A tale of two games, and the ignorance of hometown press

The high school basketball season is less than a month old, and one of the early surprises in Section 2 in my home district happens to be my alma mater, Troy High. However, you wouldn't really know that if you read the hometown paper.

Entering the weekend, Troy was 3-0, and was on the road to play crosstown rival Catholic Central. Once upon a time, these two schools were not only among the elite in their league, but bitter rivals. The rivalry is still there, but it isn't what it used to be. Catholic Central brought back a name from the glory days of the past, Chuck Mack, as their new head coach, and Friday's game had a storyline that sold itself, assuming the rivalry remained intense, on the order of, say for example, Yankees-Red Sox in baseball, or Texas-Oklahoma in college football. Mack's first major test was against an in-city rival, and he failed, as Troy demolished Catholic Central by a whopping 62 points.

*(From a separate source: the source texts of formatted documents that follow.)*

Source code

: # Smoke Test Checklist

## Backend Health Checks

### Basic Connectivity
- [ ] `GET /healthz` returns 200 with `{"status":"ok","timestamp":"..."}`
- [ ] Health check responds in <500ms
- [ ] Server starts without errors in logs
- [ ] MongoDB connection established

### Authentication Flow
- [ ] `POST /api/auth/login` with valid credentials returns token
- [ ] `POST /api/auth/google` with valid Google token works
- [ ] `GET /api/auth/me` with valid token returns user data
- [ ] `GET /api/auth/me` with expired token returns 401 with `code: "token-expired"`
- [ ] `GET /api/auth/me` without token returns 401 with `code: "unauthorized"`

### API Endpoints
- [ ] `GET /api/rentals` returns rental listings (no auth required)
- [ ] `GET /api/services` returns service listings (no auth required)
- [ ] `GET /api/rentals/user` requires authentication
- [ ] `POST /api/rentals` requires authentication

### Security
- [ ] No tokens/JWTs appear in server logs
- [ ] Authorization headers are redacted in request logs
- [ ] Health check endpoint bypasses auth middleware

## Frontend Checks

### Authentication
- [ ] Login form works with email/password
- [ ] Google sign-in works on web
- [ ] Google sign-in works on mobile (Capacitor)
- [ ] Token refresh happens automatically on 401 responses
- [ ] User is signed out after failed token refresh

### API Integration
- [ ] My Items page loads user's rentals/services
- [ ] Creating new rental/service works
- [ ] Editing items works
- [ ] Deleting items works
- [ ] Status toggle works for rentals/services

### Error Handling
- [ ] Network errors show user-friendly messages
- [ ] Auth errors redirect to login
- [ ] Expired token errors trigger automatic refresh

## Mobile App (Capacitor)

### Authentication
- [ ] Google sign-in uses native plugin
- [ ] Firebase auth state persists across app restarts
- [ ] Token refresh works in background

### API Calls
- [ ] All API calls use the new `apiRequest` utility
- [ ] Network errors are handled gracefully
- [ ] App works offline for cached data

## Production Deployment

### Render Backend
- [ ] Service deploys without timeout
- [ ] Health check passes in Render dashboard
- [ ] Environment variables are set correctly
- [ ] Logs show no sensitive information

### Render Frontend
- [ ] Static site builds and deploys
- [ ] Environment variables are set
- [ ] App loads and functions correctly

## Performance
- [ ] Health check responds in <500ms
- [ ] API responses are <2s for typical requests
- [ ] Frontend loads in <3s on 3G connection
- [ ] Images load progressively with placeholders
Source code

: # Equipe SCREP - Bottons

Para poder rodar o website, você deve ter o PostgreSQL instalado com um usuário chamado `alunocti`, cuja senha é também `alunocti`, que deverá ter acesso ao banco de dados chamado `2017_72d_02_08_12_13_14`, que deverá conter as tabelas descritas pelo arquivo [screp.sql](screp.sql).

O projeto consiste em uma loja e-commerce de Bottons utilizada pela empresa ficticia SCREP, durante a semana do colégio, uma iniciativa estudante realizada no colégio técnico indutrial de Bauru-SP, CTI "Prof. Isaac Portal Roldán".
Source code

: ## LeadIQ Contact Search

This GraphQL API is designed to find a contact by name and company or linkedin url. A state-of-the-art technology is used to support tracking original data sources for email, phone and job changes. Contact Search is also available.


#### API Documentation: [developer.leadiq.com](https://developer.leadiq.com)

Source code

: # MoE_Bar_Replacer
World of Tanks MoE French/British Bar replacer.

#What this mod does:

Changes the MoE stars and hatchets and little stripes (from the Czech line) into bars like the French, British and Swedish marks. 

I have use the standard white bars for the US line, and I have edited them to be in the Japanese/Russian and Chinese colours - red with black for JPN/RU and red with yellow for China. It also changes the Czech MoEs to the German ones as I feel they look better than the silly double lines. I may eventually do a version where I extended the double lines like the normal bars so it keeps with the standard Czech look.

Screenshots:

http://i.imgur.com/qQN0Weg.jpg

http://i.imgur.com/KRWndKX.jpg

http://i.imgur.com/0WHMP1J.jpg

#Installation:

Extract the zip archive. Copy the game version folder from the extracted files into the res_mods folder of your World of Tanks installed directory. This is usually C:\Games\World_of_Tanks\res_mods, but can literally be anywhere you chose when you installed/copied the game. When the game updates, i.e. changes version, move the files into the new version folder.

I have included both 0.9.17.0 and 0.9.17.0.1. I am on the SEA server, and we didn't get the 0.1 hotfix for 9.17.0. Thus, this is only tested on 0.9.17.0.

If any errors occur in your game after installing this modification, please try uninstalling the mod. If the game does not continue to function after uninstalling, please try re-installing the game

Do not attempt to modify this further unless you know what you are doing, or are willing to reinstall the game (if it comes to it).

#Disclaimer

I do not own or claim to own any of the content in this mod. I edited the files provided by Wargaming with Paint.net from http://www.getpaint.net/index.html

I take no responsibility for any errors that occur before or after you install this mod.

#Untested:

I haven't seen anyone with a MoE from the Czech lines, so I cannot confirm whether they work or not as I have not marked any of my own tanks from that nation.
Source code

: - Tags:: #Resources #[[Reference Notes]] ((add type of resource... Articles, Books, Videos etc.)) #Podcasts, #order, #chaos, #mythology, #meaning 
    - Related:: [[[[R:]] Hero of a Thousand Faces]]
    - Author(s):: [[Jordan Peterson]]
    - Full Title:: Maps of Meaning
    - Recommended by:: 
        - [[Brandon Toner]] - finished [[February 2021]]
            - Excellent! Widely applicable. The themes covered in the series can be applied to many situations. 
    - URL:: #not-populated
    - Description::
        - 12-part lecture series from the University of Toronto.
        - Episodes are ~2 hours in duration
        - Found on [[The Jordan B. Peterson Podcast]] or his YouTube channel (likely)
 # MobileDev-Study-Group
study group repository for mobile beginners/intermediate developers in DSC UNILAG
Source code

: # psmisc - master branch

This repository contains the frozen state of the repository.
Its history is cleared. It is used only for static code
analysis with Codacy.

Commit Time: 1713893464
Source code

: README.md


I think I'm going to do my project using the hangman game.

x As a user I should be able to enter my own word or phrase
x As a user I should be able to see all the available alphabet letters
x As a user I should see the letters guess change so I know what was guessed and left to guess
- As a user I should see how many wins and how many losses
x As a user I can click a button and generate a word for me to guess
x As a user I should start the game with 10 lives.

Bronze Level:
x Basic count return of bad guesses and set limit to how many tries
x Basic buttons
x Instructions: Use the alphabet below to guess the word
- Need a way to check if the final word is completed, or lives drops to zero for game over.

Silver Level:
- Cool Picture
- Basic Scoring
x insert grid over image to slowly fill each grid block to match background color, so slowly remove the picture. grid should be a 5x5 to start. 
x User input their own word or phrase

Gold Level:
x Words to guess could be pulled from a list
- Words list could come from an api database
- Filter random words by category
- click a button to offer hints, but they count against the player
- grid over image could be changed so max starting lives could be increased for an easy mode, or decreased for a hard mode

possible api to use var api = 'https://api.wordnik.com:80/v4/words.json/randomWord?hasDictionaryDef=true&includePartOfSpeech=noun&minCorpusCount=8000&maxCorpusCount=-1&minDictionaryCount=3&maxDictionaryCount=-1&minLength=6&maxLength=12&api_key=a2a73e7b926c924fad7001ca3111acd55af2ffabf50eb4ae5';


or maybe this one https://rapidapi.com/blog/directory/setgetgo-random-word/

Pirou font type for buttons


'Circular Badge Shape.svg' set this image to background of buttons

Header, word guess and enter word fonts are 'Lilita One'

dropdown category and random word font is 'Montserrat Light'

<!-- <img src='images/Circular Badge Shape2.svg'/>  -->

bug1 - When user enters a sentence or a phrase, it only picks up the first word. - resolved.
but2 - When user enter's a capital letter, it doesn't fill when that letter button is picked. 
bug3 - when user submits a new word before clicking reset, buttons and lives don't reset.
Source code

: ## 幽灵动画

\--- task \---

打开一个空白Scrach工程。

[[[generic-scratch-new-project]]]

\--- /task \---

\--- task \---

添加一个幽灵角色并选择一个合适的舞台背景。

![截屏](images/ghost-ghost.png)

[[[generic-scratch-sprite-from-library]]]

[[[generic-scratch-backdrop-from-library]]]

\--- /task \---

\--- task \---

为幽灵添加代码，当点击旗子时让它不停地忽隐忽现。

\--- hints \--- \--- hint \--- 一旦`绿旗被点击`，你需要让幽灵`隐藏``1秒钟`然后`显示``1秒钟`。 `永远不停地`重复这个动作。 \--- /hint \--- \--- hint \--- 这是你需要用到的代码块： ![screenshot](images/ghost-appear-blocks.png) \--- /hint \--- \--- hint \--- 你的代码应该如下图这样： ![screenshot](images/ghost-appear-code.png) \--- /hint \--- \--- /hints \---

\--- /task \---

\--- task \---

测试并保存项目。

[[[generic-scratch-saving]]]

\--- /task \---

All that got the next day was a small, two paragraph mention, with the box score on the next page.

But what was really galling was a game that should also have been a marquee matchup, but not a word was written about it in Saturday's edition. Less than 24 hours after the blowout of Catholic Central, Troy was on the road again, traveling all the way to Queens to play one of the elite teams in the entire state, perennial New York City power Christ the King. Troy's season-opening 4 game win streak was snapped at the hands of the Royals, 58-56, a nail-biting thriller to be sure, and the article in Sunday's edition dwarfed the account of the Troy-Catholic Central game, but there was no box score to be had.

The story, again, sold itself. Troy, under first-year coach Rich Hurley, the former head man at Bishop Maginn, was getting its first test against a school outside their region, and they took the Royals to the limit. No reporter was credited for filing the account of the Troy-CTK game, but this was an occasion, as was the case the night before, that required, nay, demanded, fuller press coverage than it got. Did the other local papers cover it? I cannot say for sure, but I have to imagine the answer to that would be yes.

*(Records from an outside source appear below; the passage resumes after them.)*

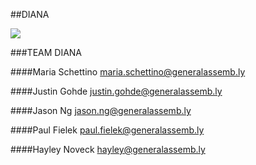 ##DIANA

![](https://s-media-cache-ak0.pinimg.com/736x/5b/4e/f2/5b4ef2ea296557a43f8c5aab8ae9b9af.jpg)

###TEAM DIANA

####Maria Schettino
<maria.schettino@generalassemb.ly>

####Justin Gohde
<justin.gohde@generalassemb.ly>

####Jason Ng
<jason.ng@generalassemb.ly>

####Paul Fielek
<paul.fielek@generalassemb.ly>

####Hayley Noveck
<hayley@generalassemb.ly>
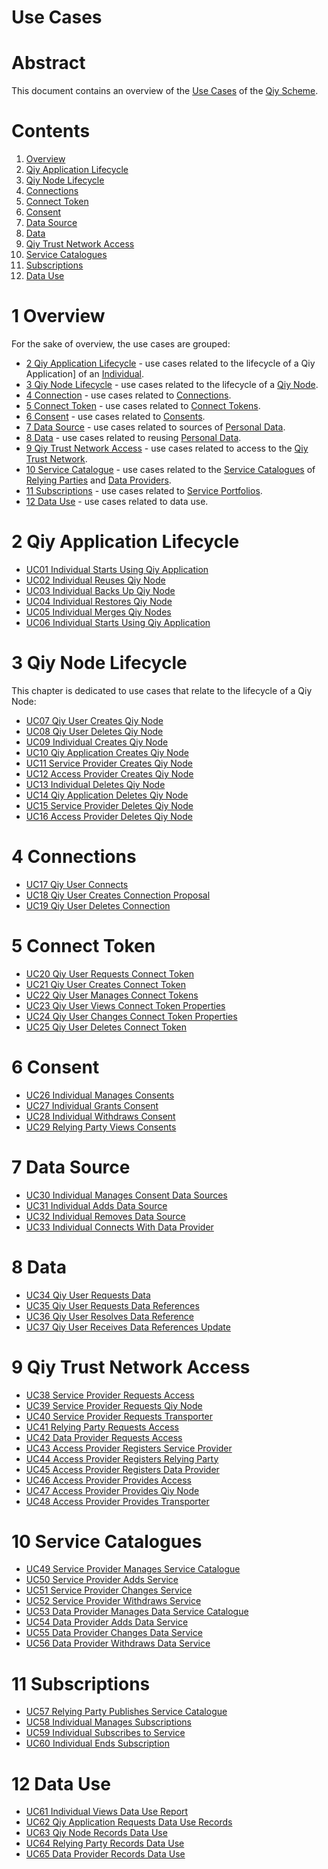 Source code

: # Use Cases

# Abstract

This document contains an overview of the [Use Cases](../Definitions.md#use-case) of the [Qiy Scheme](../Definitions.md#qiy-scheme).

# Contents

1. [Overview](#1-overview)
1. [Qiy Application Lifecycle](#2-qiy-application-lifecycle)
1. [Qiy Node Lifecycle](#3-qiy-node-lifecycle)
1. [Connections](#4-connections)
1. [Connect Token](#5-connect-token)
1. [Consent](#6-consent)
1. [Data Source](#7-data-source)
1. [Data](#8-data)
1. [Qiy Trust Network Access](#9-qiy-trust-network-access)
1. [Service Catalogues](#10-service-catalogues)
1. [Subscriptions](#11-subscriptions)
1. [Data Use](#12-data-use)

# 1 Overview

For the sake of overview, the use cases are grouped:
* [2 Qiy Application Lifecycle](#2-qiy-application-lifecycle) - use cases related to the lifecycle of a Qiy Application] of an [Individual](../Definitions.md#individual).
* [3 Qiy Node Lifecycle](#3-qiy-node-lifecycle) - use cases related to the lifecycle of a [Qiy Node](../Definitions.md#qiy-node).
* [4 Connection](#4-connection) - use cases related to [Connections](../Definitions.md#connection).
* [5 Connect Token](#5-connect-token) - use cases related to [Connect Tokens](../Definitions.md#connect-token).
* [6 Consent](#6-consent) - use cases related to [Consents](../Definitions.md#consent).
* [7 Data Source](#7-data-source) - use cases related to sources of [Personal Data](../Definitions.md#personal-data).
* [8 Data](#8-data) - use cases related to reusing [Personal Data](../Definitions.md#personal-data).
* [9 Qiy Trust Network Access](#9-qiy-trust-network-access) - use cases related to access to the [Qiy Trust Network](../Definitions.md#qiy-trust-network).
* [10 Service Catalogue](#10-service-catalogue) - use cases related to the [Service Catalogues](../Definitions.md#service-catalogue) of [Relying Parties](../Definitions.md#relying-party) and [Data Providers](../Definitions.md#data-provider).
* [11 Subscriptions](#11-subscriptions) - use cases related to [Service Portfolios](../Definitions.md#service-portfolio).
* [12 Data Use](#12-data-use) - use cases related to data use.

# 2 Qiy Application Lifecycle

* [UC01 Individual Starts Using Qiy Application](UC01%20Individual%20Starts%20Using%20Qiy%20Application.md)
* [UC02 Individual Reuses Qiy Node](UC02%20Individual%20Reuses%20Qiy%20Node.md)
* [UC03 Individual Backs Up Qiy Node](UC03%20Individual%20Backs%20Up%20Qiy%20Node.md)
* [UC04 Individual Restores Qiy Node](UC04%20Individual%20Restores%20Qiy%20Node.md)
* [UC05 Individual Merges Qiy Nodes](UC05%20Individual%20Merges%20Qiy%20Nodes.md)
* [UC06 Individual Starts Using Qiy Application](UC06%20Individual%20Starts%20Using%20Qiy%20Application.md)

# 3 Qiy Node Lifecycle

This chapter is dedicated to use cases that relate to the lifecycle of a Qiy Node:

* [UC07 Qiy User Creates Qiy Node](UC07%20Qiy%20User%20Creates%20Qiy%20Node.md)
* [UC08 Qiy User Deletes Qiy Node](UC08%20Qiy%20User%20Deletes%20Qiy%20Node.md)
* [UC09 Individual Creates Qiy Node](UC09%20Individual%20Creates%20Qiy%20Node.md)
* [UC10 Qiy Application Creates Qiy Node](UC10%20Qiy%20Application%20Creates%20Qiy%20Node.md)
* [UC11 Service Provider Creates Qiy Node](UC11%20Service%20Provider%20Creates%20Qiy%20Node.md)
* [UC12 Access Provider Creates Qiy Node](UC12%20Access%20Provider%20Creates%20Qiy%20Node.md)
* [UC13 Individual Deletes Qiy Node](UC13%20Individual%20Deletes%20Qiy%20Node.md)
* [UC14 Qiy Application Deletes Qiy Node](UC14%20Qiy%20Application%20Deletes%20Qiy%20Node.md)
* [UC15 Service Provider Deletes Qiy Node](UC15%20Service%20Provider%20Deletes%20Qiy%20Node.md)
* [UC16 Access Provider Deletes Qiy Node](UC16%20Access%20Provider%20Deletes%20Qiy%20Node.md)

# 4 Connections

* [UC17 Qiy User Connects](UC17%20Qiy%20User%20Connects.md)
* [UC18 Qiy User Creates Connection Proposal](UC18%20Qiy%20User%20Creates%20Connection%20Proposal.md)
* [UC19 Qiy User Deletes Connection](UC19%20Qiy%20User%20Deletes%20Connection.md)

# 5 Connect Token

* [UC20 Qiy User Requests Connect Token](UC20%20Qiy%20User%20Requests%20Connect%20Token.md)
* [UC21 Qiy User Creates Connect Token](UC21%20Qiy%20User%20Creates%20Connect%20Token.md)
* [UC22 Qiy User Manages Connect Tokens](UC22%20Qiy%20User%20Manages%20Connect%20Tokens.md)
* [UC23 Qiy User Views Connect Token Properties](UC23%20Qiy%20User%20Views%20Connect%20Token%20Properties.md)
* [UC24 Qiy User Changes Connect Token Properties](UC24%20Qiy%20User%20Changes%20Connect%20Token%20Properties.md)
* [UC25 Qiy User Deletes Connect Token](UC25%20Qiy%20User%20Deletes%20Connect%20Token.md)

# 6 Consent

* [UC26 Individual Manages Consents](UC26%20Individual%20Manages%20Consents.md)
* [UC27 Individual Grants Consent](UC27%20Individual%20Grants%20Consent.md)
* [UC28 Individual Withdraws Consent](UC28%20Individual%20Withdraws%20Consent.md)
* [UC29 Relying Party Views Consents](UC29%20Relying%20Party%20Views%20Consents.md)

# 7 Data Source

* [UC30 Individual Manages Consent Data Sources](UC30%20Individual%20Manages%20Consent%20Data%20Sources.md)
* [UC31 Individual Adds Data Source](UC31%20Individual%20Adds%20Data%20Source.md)
* [UC32 Individual Removes Data Source](UC32%20Individual%20Removes%20Data%20Source.md)
* [UC33 Individual Connects With Data Provider](UC33%20Individual%20Connects%20With%20Data%20Provider.md)

# 8 Data

* [UC34 Qiy User Requests Data](UC34%20Qiy%20User%20Requests%20Data.md)
* [UC35 Qiy User Requests Data References](UC35%20Qiy%20User%20Requests%20Data%20References.md)
* [UC36 Qiy User Resolves Data Reference](UC36%20Qiy%20User%20Resolves%20Data%20Reference.md)
* [UC37 Qiy User Receives Data References Update](UC37%20Qiy%20User%20Receives%20Data%20References%20Update.md)

# 9 Qiy Trust Network Access

* [UC38 Service Provider Requests Access](UC38%20Service%20Provider%20Requests%20Access.md)
* [UC39 Service Provider Requests Qiy Node](UC39%20Service%20Provider%20Requests%20Qiy%20Node.md)
* [UC40 Service Provider Requests Transporter](UC40%20Service%20Provider%20Requests%20Transporter.md)
* [UC41 Relying Party Requests Access](UC41%20Relying%20Party%20Requests%20Access.md)
* [UC42 Data Provider Requests Access](UC42%20Data%20Provider%20Requests%20Access.md)
* [UC43 Access Provider Registers Service Provider](UC43%20Access%20Provider%20Registers%20Service%20Provider.md)
* [UC44 Access Provider Registers Relying Party](UC44%20Access%20Provider%20Registers%20Relying%20Party.md)
* [UC45 Access Provider Registers Data Provider](UC45%20Access%20Provider%20Registers%20Data%20Provider.md)
* [UC46 Access Provider Provides Access](UC46%20Access%20Provider%20Provides%20Access.md)
* [UC47 Access Provider Provides Qiy Node](UC47%20Access%20Provider%20Provides%20Qiy%20Node.md)
* [UC48 Access Provider Provides Transporter](UC48%20Access%20Provider%20Provides%20Transporter.md)

# 10 Service Catalogues

* [UC49 Service Provider Manages Service Catalogue](UC49%20Service%20Provider%20Manages%20Service%20Catalogue.md)
* [UC50 Service Provider Adds Service](UC50%20Service%20Provider%20Adds%20Service.md)
* [UC51 Service Provider Changes Service](UC51%20Service%20Provider%20Changes%20Service.md)
* [UC52 Service Provider Withdraws Service](UC52%20Service%20Provider%20Withdraws%20Service.md)
* [UC53 Data Provider Manages Data Service Catalogue](UC53%20Data%20Provider%20Manages%20Data%20Service%20Catalogue.md)
* [UC54 Data Provider Adds Data Service](UC54%20Data%20Provider%20Adds%20Data%20Service.md)
* [UC55 Data Provider Changes Data Service](UC55%20Data%20Provider%20Changes%20Data%20Service.md)
* [UC56 Data Provider Withdraws Data Service](UC56%20Data%20Provider%20Withdraws%20Data%20Service.md)

# 11 Subscriptions

* [UC57 Relying Party Publishes Service Catalogue](UC57%20Relying%20Party%20Publishes%20Service%20Catalogue.md)
* [UC58 Individual Manages Subscriptions](UC58%20Individual%20Manages%20Subscriptions.md)
* [UC59 Individual Subscribes to Service](UC59%20Individual%20Subscribes%20to%20Service.md)
* [UC60 Individual Ends Subscription](UC60%20Individual%20Ends%20Subscription.md)

# 12 Data Use

* [UC61 Individual Views Data Use Report](UC61%20Individual%20Views%20Data%20Use%20Report.md)
* [UC62 Qiy Application Requests Data Use Records](UC62%20Qiy%20Application%20Requests%20Data%20Use%20Records.md)
* [UC63 Qiy Node Records Data Use](UC63%20Qiy%20Node%20Records%20Data%20Use.md)
* [UC64 Relying Party Records Data Use](UC64%20Relying%20Party%20Records%20Data%20Use.md)
* [UC65 Data Provider Records Data Use](UC65%20Data%20Provider%20Records%20Data%20Use.md)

The problem with the Record is its lack of financial resources. Unlike its local rivals, such as the Albany Times-Union, it doesn't have the manpower to send someone on the road with all of the sports teams in the area. Granted, the T-U doesn't always have a beat reporter on the road, either, but that lack of finances also disables the journalistic instincts of its sportswriters. 20 years ago, a game between Troy & Christ the King, were Troy among the area's basketball elite, would've gotten major play from all of the area's papers. Today, it isn't considered newsworthy enough for the Record to promote it pre-game. That's a shame. What if Christ the King returns the favor and comes to Troy next year? Then what? We'll have to wait & see, but a lesson should already have been learned.

There's an old cliche that says you don't let facts get in the way of a good story. In truth, you can't let a story go by that needs to be told, no matter what, and this weekend, two of them were ignored for all the wrong reasons.